In this study we evaluated the antibiotic release potential of beta tricalcium phosphate (β-TCP) micro and macrospheres to eradicate Staphylococcus aureus and maintain osteoblast biocompatibility. Gentamicin was absorbed onto and within the spheres at an average amount of 4.2 mg per sample. Human osteoblast cell studies at five days incubation showed attachment and growth on the spheres surface with no detrimental effect on the cell viability. A time delayed antibacterial efficacy test was designed with the bacteria introduced at predetermined time intervals from 0–60 minutes.

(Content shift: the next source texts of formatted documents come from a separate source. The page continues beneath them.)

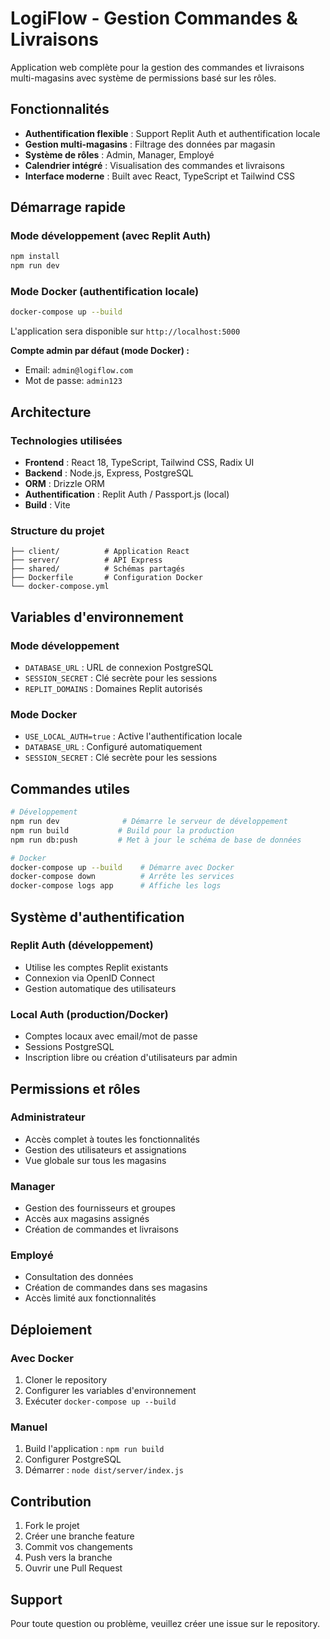 # LogiFlow - Gestion Commandes & Livraisons

Application web complète pour la gestion des commandes et livraisons multi-magasins avec système de permissions basé sur les rôles.

## Fonctionnalités

- **Authentification flexible** : Support Replit Auth et authentification locale
- **Gestion multi-magasins** : Filtrage des données par magasin
- **Système de rôles** : Admin, Manager, Employé
- **Calendrier intégré** : Visualisation des commandes et livraisons
- **Interface moderne** : Built avec React, TypeScript et Tailwind CSS

## Démarrage rapide

### Mode développement (avec Replit Auth)
```bash
npm install
npm run dev
```

### Mode Docker (authentification locale)
```bash
docker-compose up --build
```

L'application sera disponible sur `http://localhost:5000`

**Compte admin par défaut (mode Docker) :**
- Email: `admin@logiflow.com`
- Mot de passe: `admin123`

## Architecture

### Technologies utilisées
- **Frontend** : React 18, TypeScript, Tailwind CSS, Radix UI
- **Backend** : Node.js, Express, PostgreSQL
- **ORM** : Drizzle ORM
- **Authentification** : Replit Auth / Passport.js (local)
- **Build** : Vite

### Structure du projet
```
├── client/          # Application React
├── server/          # API Express
├── shared/          # Schémas partagés
├── Dockerfile       # Configuration Docker
└── docker-compose.yml
```

## Variables d'environnement

### Mode développement
- `DATABASE_URL` : URL de connexion PostgreSQL
- `SESSION_SECRET` : Clé secrète pour les sessions
- `REPLIT_DOMAINS` : Domaines Replit autorisés

### Mode Docker
- `USE_LOCAL_AUTH=true` : Active l'authentification locale
- `DATABASE_URL` : Configuré automatiquement
- `SESSION_SECRET` : Clé secrète pour les sessions

## Commandes utiles

```bash
# Développement
npm run dev              # Démarre le serveur de développement
npm run build           # Build pour la production
npm run db:push         # Met à jour le schéma de base de données

# Docker
docker-compose up --build    # Démarre avec Docker
docker-compose down          # Arrête les services
docker-compose logs app      # Affiche les logs
```

## Système d'authentification

### Replit Auth (développement)
- Utilise les comptes Replit existants
- Connexion via OpenID Connect
- Gestion automatique des utilisateurs

### Local Auth (production/Docker)
- Comptes locaux avec email/mot de passe
- Sessions PostgreSQL
- Inscription libre ou création d'utilisateurs par admin

## Permissions et rôles

### Administrateur
- Accès complet à toutes les fonctionnalités
- Gestion des utilisateurs et assignations
- Vue globale sur tous les magasins

### Manager
- Gestion des fournisseurs et groupes
- Accès aux magasins assignés
- Création de commandes et livraisons

### Employé
- Consultation des données
- Création de commandes dans ses magasins
- Accès limité aux fonctionnalités

## Déploiement

### Avec Docker
1. Cloner le repository
2. Configurer les variables d'environnement
3. Exécuter `docker-compose up --build`

### Manuel
1. Build l'application : `npm run build`
2. Configurer PostgreSQL
3. Démarrer : `node dist/server/index.js`

## Contribution

1. Fork le projet
2. Créer une branche feature
3. Commit vos changements
4. Push vers la branche
5. Ouvrir une Pull Request

## Support

Pour toute question ou problème, veuillez créer une issue sur le repository.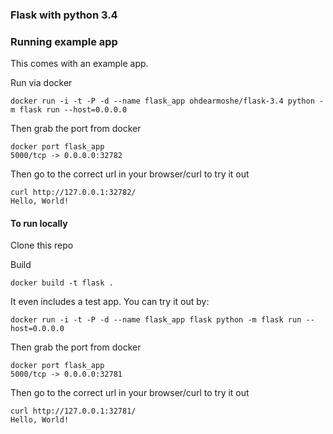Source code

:### Flask with python 3.4

### Running example app

This comes with an example app.

Run via docker
```
docker run -i -t -P -d --name flask_app ohdearmoshe/flask-3.4 python -m flask run --host=0.0.0.0
```

Then grab the port from docker
```
docker port flask_app
5000/tcp -> 0.0.0.0:32782
```

Then go to the correct url in your browser/curl to try it out

```
curl http://127.0.0.1:32782/
Hello, World!
```

#### To run locally
Clone this repo

Build
```
docker build -t flask .
```

It even includes a test app. You can try it out by:
```
docker run -i -t -P -d --name flask_app flask python -m flask run --host=0.0.0.0
```
Then grab the port from docker
```
docker port flask_app
5000/tcp -> 0.0.0.0:32781
```

Then go to the correct url in your browser/curl to try it out

```
curl http://127.0.0.1:32781/
Hello, World!
```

We demonstrated that hydroxyapatite covered Foraminifera nano-, micro- macrospheres facilitated the slow release of the encapsulated pharmaceutical agent. Principally, this arises owing to their unique architecture of pores, struts and channels, which amplifies physiological degradation and calcium phosphate dissolution to release attached pharmaceuticals in a controlled manner. The Staphylococcus aureus growth response following exposure to the gentamicin incorporated microspheres at various time intervals showed the complete elimination of the bacteria within 30 minutes. Gentamicin release continued with no re-emergence of bacteria.
β-TCP nano to macro size spheres show promise as potential bone void filler particles with, in this case, supplementary delivery of antibiotic agent. Owing to their unique structure, excellent drug retention and slow release properties, they could be used in reconstructive orthopaedics to treat osteomyelitis caused by Staphylococcus aureus and possibly other sensitive organisms.